EXERCISE PROMPT:
Write out the entries exactly. None of the pictures should appear in the copy.

SOURCE INFORMATION:
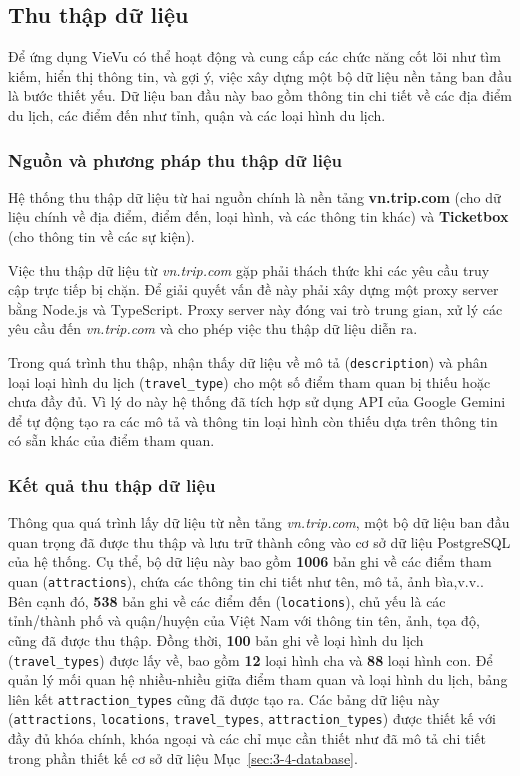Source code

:\subsection{Thu thập dữ liệu}


Để ứng dụng VieVu có thể hoạt động và cung cấp các chức năng cốt lõi như tìm kiếm, hiển thị thông tin, và gợi ý, việc xây dựng một bộ dữ liệu nền tảng ban đầu là bước thiết yếu. Dữ liệu ban đầu này bao gồm thông tin chi tiết về các địa điểm du lịch, các điểm đến như tỉnh, quận và các loại hình du lịch.
\subsubsection{Nguồn và phương pháp thu thập dữ liệu}
Hệ thống thu thập dữ liệu từ hai nguồn chính là nền tảng \textbf{vn.trip.com} (cho dữ liệu chính về địa điểm, điểm đến, loại hình, và các thông tin khác) và \textbf{Ticketbox} (cho thông tin về các sự kiện).

Việc thu thập dữ liệu từ \textit{vn.trip.com} gặp phải thách thức khi các yêu cầu truy cập trực tiếp bị chặn. Để giải quyết vấn đề này phải xây dựng một proxy server bằng Node.js và TypeScript. Proxy server này đóng vai trò trung gian, xử lý các yêu cầu đến \textit{vn.trip.com} và cho phép việc thu thập dữ liệu diễn ra.

Trong quá trình thu thập, nhận thấy dữ liệu về mô tả (\texttt{description}) và phân loại loại hình du lịch (\texttt{travel\_type}) cho một số điểm tham quan bị thiếu hoặc chưa đầy đủ. Vì lý do này hệ thống đã tích hợp sử dụng API của Google Gemini để tự động tạo ra các mô tả và thông tin loại hình còn thiếu dựa trên thông tin có sẵn khác của điểm tham quan.

\subsubsection{Kết quả thu thập dữ liệu}
Thông qua quá trình lấy dữ liệu từ nền tảng \textit{vn.trip.com}, một bộ dữ liệu ban đầu quan trọng đã được thu thập và lưu trữ thành công vào cơ sở dữ liệu PostgreSQL của hệ thống. Cụ thể, bộ dữ liệu này bao gồm \textbf{1006} bản ghi về các điểm tham quan (\texttt{attractions}), chứa các thông tin chi tiết như tên, mô tả, ảnh bìa,v.v.. Bên cạnh đó, \textbf{538} bản ghi về các điểm đến (\texttt{locations}), chủ yếu là các tỉnh/thành phố và quận/huyện của Việt Nam với thông tin tên, ảnh, tọa độ, cũng đã được thu thập. Đồng thời, \textbf{100} bản ghi về loại hình du lịch (\texttt{travel\_types}) được lấy về, bao gồm \textbf{12} loại hình cha và \textbf{88} loại hình con. Để quản lý mối quan hệ nhiều-nhiều giữa điểm tham quan và loại hình du lịch, bảng liên kết \texttt{attraction\_types} cũng đã được tạo ra. Các bảng dữ liệu này (\texttt{attractions}, \texttt{locations}, \texttt{travel\_types}, \texttt{attraction\_types}) được thiết kế với đầy đủ khóa chính, khóa ngoại và các chỉ mục cần thiết như đã mô tả chi tiết trong phần thiết kế cơ sở dữ liệu Mục~\ref{sec:3-4-database}. %

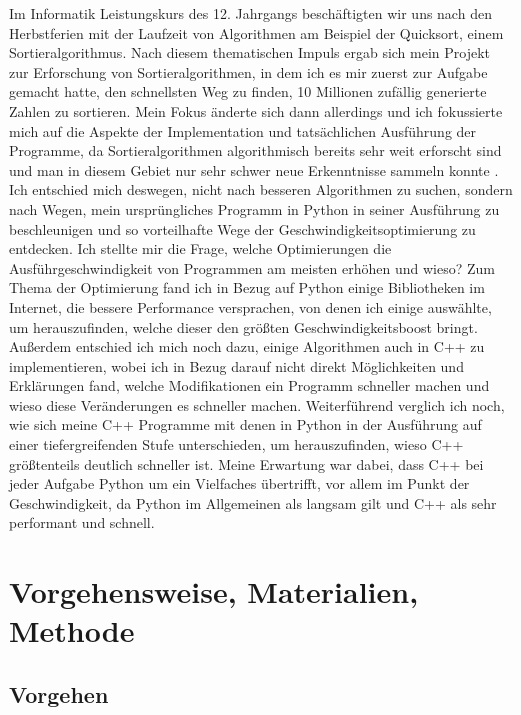 \documentclass[10pt,a4paper]{article}
\begin{document}
Im Informatik Leistungskurs des 12. Jahrgangs beschäftigten wir uns nach den Herbstferien mit
der Laufzeit von Algorithmen am Beispiel der Quicksort, einem Sortieralgorithmus.
Nach diesem thematischen Impuls ergab sich mein Projekt zur Erforschung von Sortieralgorithmen,
in dem ich es mir zuerst zur Aufgabe gemacht hatte, den schnellsten Weg zu finden, 10 Millionen zufällig
generierte Zahlen zu sortieren. Mein Fokus änderte sich dann allerdings und ich fokussierte mich
auf die Aspekte der Implementation und tatsächlichen Ausführung der Programme, da 
Sortieralgorithmen algorithmisch bereits sehr weit erforscht sind und man in diesem Gebiet nur
sehr schwer neue Erkenntnisse sammeln konnte \cite{sortieralgorithmenwikipedia}.
Ich entschied mich deswegen, nicht nach besseren Algorithmen zu suchen, sondern nach Wegen, 
mein ursprüngliches Programm in Python in seiner Ausführung zu beschleunigen und so vorteilhafte
Wege der Geschwindigkeitsoptimierung zu entdecken.
Ich stellte mir die Frage, welche Optimierungen die Ausführgeschwindigkeit von Programmen
am meisten erhöhen und wieso?
Zum Thema der Optimierung fand ich in Bezug auf Python einige Bibliotheken im Internet, die
bessere Performance versprachen, von denen ich einige auswählte, um herauszufinden,
welche dieser den größten Geschwindigkeitsboost bringt.
Außerdem entschied ich mich noch dazu, einige Algorithmen auch in C++ zu implementieren, wobei ich in Bezug
darauf nicht direkt Möglichkeiten und Erklärungen fand, welche Modifikationen ein Programm schneller machen und
wieso diese Veränderungen es schneller machen.
Weiterführend verglich ich noch, wie sich meine C++ Programme mit denen in Python in der Ausführung auf einer
tiefergreifenden Stufe unterschieden, um herauszufinden, wieso C++ größtenteils deutlich schneller ist.
Meine Erwartung war dabei, dass C++ bei jeder Aufgabe Python um ein Vielfaches übertrifft, vor allem im Punkt der Geschwindigkeit,
da Python im Allgemeinen als langsam gilt und C++ als sehr performant und schnell.

\clearpage

\section{Vorgehensweise, Materialien, Methode}

\subsection{Vorgehen}
\end{document}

WRITTEN REPLY:
Source code

:\subsection{Thu thập dữ liệu}


Để ứng dụng VieVu có thể hoạt động và cung cấp các chức năng cốt lõi như tìm kiếm, hiển thị thông tin, và gợi ý, việc xây dựng một bộ dữ liệu nền tảng ban đầu là bước thiết yếu. Dữ liệu ban đầu này bao gồm thông tin chi tiết về các địa điểm du lịch, các điểm đến như tỉnh, quận và các loại hình du lịch.
\subsubsection{Nguồn và phương pháp thu thập dữ liệu}
Hệ thống thu thập dữ liệu từ hai nguồn chính là nền tảng \textbf{vn.trip.com} (cho dữ liệu chính về địa điểm, điểm đến, loại hình, và các thông tin khác) và \textbf{Ticketbox} (cho thông tin về các sự kiện).

Việc thu thập dữ liệu từ \textit{vn.trip.com} gặp phải thách thức khi các yêu cầu truy cập trực tiếp bị chặn. Để giải quyết vấn đề này phải xây dựng một proxy server bằng Node.js và TypeScript. Proxy server này đóng vai trò trung gian, xử lý các yêu cầu đến \textit{vn.trip.com} và cho phép việc thu thập dữ liệu diễn ra.

Trong quá trình thu thập, nhận thấy dữ liệu về mô tả (\texttt{description}) và phân loại loại hình du lịch (\texttt{travel\_type}) cho một số điểm tham quan bị thiếu hoặc chưa đầy đủ. Vì lý do này hệ thống đã tích hợp sử dụng API của Google Gemini để tự động tạo ra các mô tả và thông tin loại hình còn thiếu dựa trên thông tin có sẵn khác của điểm tham quan.

\subsubsection{Kết quả thu thập dữ liệu}
Thông qua quá trình lấy dữ liệu từ nền tảng \textit{vn.trip.com}, một bộ dữ liệu ban đầu quan trọng đã được thu thập và lưu trữ thành công vào cơ sở dữ liệu PostgreSQL của hệ thống. Cụ thể, bộ dữ liệu này bao gồm \textbf{1006} bản ghi về các điểm tham quan (\texttt{attractions}), chứa các thông tin chi tiết như tên, mô tả, ảnh bìa,v.v.. Bên cạnh đó, \textbf{538} bản ghi về các điểm đến (\texttt{locations}), chủ yếu là các tỉnh/thành phố và quận/huyện của Việt Nam với thông tin tên, ảnh, tọa độ, cũng đã được thu thập. Đồng thời, \textbf{100} bản ghi về loại hình du lịch (\texttt{travel\_types}) được lấy về, bao gồm \textbf{12} loại hình cha và \textbf{88} loại hình con. Để quản lý mối quan hệ nhiều-nhiều giữa điểm tham quan và loại hình du lịch, bảng liên kết \texttt{attraction\_types} cũng đã được tạo ra. Các bảng dữ liệu này (\texttt{attractions}, \texttt{locations}, \texttt{travel\_types}, \texttt{attraction\_types}) được thiết kế với đầy đủ khóa chính, khóa ngoại và các chỉ mục cần thiết như đã mô tả chi tiết trong phần thiết kế cơ sở dữ liệu Mục~\ref{sec:3-4-database}. %

 \documentclass[10pt,a4paper]{article}
\begin{document}
Im Informatik Leistungskurs des 12. Jahrgangs beschäftigten wir uns nach den Herbstferien mit
der Laufzeit von Algorithmen am Beispiel der Quicksort, einem Sortieralgorithmus.
Nach diesem thematischen Impuls ergab sich mein Projekt zur Erforschung von Sortieralgorithmen,
in dem ich es mir zuerst zur Aufgabe gemacht hatte, den schnellsten Weg zu finden, 10 Millionen zufällig
generierte Zahlen zu sortieren. Mein Fokus änderte sich dann allerdings und ich fokussierte mich
auf die Aspekte der Implementation und tatsächlichen Ausführung der Programme, da 
Sortieralgorithmen algorithmisch bereits sehr weit erforscht sind und man in diesem Gebiet nur
sehr schwer neue Erkenntnisse sammeln konnte \cite{sortieralgorithmenwikipedia}.
Ich entschied mich deswegen, nicht nach besseren Algorithmen zu suchen, sondern nach Wegen, 
mein ursprüngliches Programm in Python in seiner Ausführung zu beschleunigen und so vorteilhafte
Wege der Geschwindigkeitsoptimierung zu entdecken.
Ich stellte mir die Frage, welche Optimierungen die Ausführgeschwindigkeit von Programmen
am meisten erhöhen und wieso?
Zum Thema der Optimierung fand ich in Bezug auf Python einige Bibliotheken im Internet, die
bessere Performance versprachen, von denen ich einige auswählte, um herauszufinden,
welche dieser den größten Geschwindigkeitsboost bringt.
Außerdem entschied ich mich noch dazu, einige Algorithmen auch in C++ zu implementieren, wobei ich in Bezug
darauf nicht direkt Möglichkeiten und Erklärungen fand, welche Modifikationen ein Programm schneller machen und
wieso diese Veränderungen es schneller machen.
Weiterführend verglich ich noch, wie sich meine C++ Programme mit denen in Python in der Ausführung auf einer
tiefergreifenden Stufe unterschieden, um herauszufinden, wieso C++ größtenteils deutlich schneller ist.
Meine Erwartung war dabei, dass C++ bei jeder Aufgabe Python um ein Vielfaches übertrifft, vor allem im Punkt der Geschwindigkeit,
da Python im Allgemeinen als langsam gilt und C++ als sehr performant und schnell.

\clearpage

\section{Vorgehensweise, Materialien, Methode}

\subsection{Vorgehen}
\end{document}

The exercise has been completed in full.